Failure to report crypto transactions can result in penalties, interest, and potential criminal prosecution. The IRS receives transaction data from exchanges via Form 1099-DA and uses blockchain analytics to identify unreported activity. Penalties can range from 20% accuracy-related penalties to 75% civil fraud penalties.

How does the IRS know about my crypto?

Starting in 2025, centralized exchanges and brokers are required to file Form 1099-DA reporting your transactions directly to the IRS. The IRS also uses blockchain analytics firms, John Doe summonses to exchanges, and the digital asset question on Form 1040 to identify non-compliant taxpayers.

Are crypto losses tax deductible?

Yes. Capital losses from crypto can offset capital gains dollar-for-dollar. If your losses exceed your gains, you can deduct up to $3,000 per year against ordinary income ($1,500 if married filing separately). Remaining losses carry forward to future tax years indefinitely.

Do I pay taxes on unrealized gains?

No. You only owe taxes when you realize a gain by disposing of your crypto (selling, trading, or spending). Simply holding crypto that has increased in value — unrealized gains — is not a taxable event.

Does the wash sale rule apply to crypto in 2026?

For the 2025 tax year (filed in 2026), the wash sale rule does not yet apply to cryptocurrency, as crypto is classified as property, not a security. However, the IRS has signaled that future legislation may extend wash sale rules to digital assets. Some tax professionals recommend avoiding wash sale-like patterns to be safe.

How are NFTs taxed?

NFTs are treated as property by the IRS. Selling an NFT triggers capital gains tax. If the NFT is classified as a collectible, long-term gains may be taxed at the higher collectible rate of up to 28%. Creating and selling NFTs may be taxed as ordinary income or self-employment income.

Do I need to report crypto if I didn't sell?

You must answer the digital asset question on Form 1040 truthfully. If you only purchased and held crypto, you would answer 'Yes' to the question but would not owe any tax on unrealized gains. However, if you received crypto as income (mining, staking, airdrops), you must report that income even if you did not sell.

What if I lost access to my crypto or was hacked?

Lost or stolen crypto is a complex area. The Tax Cuts and Jobs Act of 2017 suspended the personal casualty loss deduction through 2025 (except for federally declared disasters). For 2026, consult a tax professional about whether personal casualty loss deductions are available. You may be able to claim an abandonment loss in some circumstances.

Can I use crypto tax software with Crypto Portfolio?

Crypto Portfolio tracks your transactions with buy/sell history and cost basis. You can use this data alongside popular crypto tax software like CoinTracker, Koinly, TaxBit, or CoinLedger to help prepare your tax forms.

What is tax-loss harvesting and how does it work with crypto?

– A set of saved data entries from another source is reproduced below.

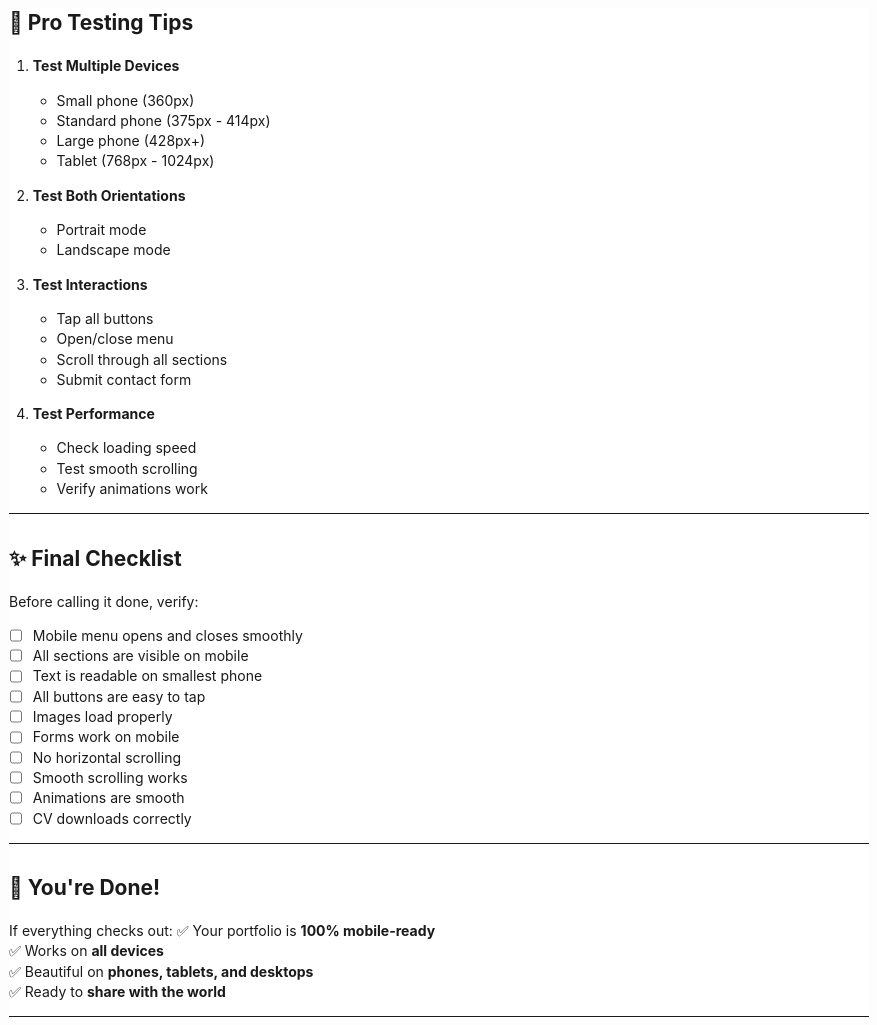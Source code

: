 
## 🎯 Pro Testing Tips

1. **Test Multiple Devices**
   - Small phone (360px)
   - Standard phone (375px - 414px)
   - Large phone (428px+)
   - Tablet (768px - 1024px)

2. **Test Both Orientations**
   - Portrait mode
   - Landscape mode

3. **Test Interactions**
   - Tap all buttons
   - Open/close menu
   - Scroll through all sections
   - Submit contact form

4. **Test Performance**
   - Check loading speed
   - Test smooth scrolling
   - Verify animations work

---

## ✨ Final Checklist

Before calling it done, verify:

- [ ] Mobile menu opens and closes smoothly
- [ ] All sections are visible on mobile
- [ ] Text is readable on smallest phone
- [ ] All buttons are easy to tap
- [ ] Images load properly
- [ ] Forms work on mobile
- [ ] No horizontal scrolling
- [ ] Smooth scrolling works
- [ ] Animations are smooth
- [ ] CV downloads correctly

---

## 🎉 You're Done!

If everything checks out:
✅ Your portfolio is **100% mobile-ready**  
✅ Works on **all devices**  
✅ Beautiful on **phones, tablets, and desktops**  
✅ Ready to **share with the world**

---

Tax-loss harvesting involves selling crypto at a loss to offset capital gains and reduce your tax bill. For the 2025 tax year, crypto has a unique advantage: the wash sale rule does not apply, meaning you can sell at a loss and immediately repurchase the same asset. Net losses exceeding your gains can offset up to $3,000 of ordinary income per year, with unused losses carrying forward indefinitely. However, the IRS may extend wash sale rules to crypto in the future.

This guide is for informational purposes only and does not constitute tax, legal, or financial advice. Tax laws are complex and change frequently. Consult a qualified tax professional for advice specific to your situation. Crypto Portfolio is a portfolio tracking tool and does not provide tax preparation or filing services.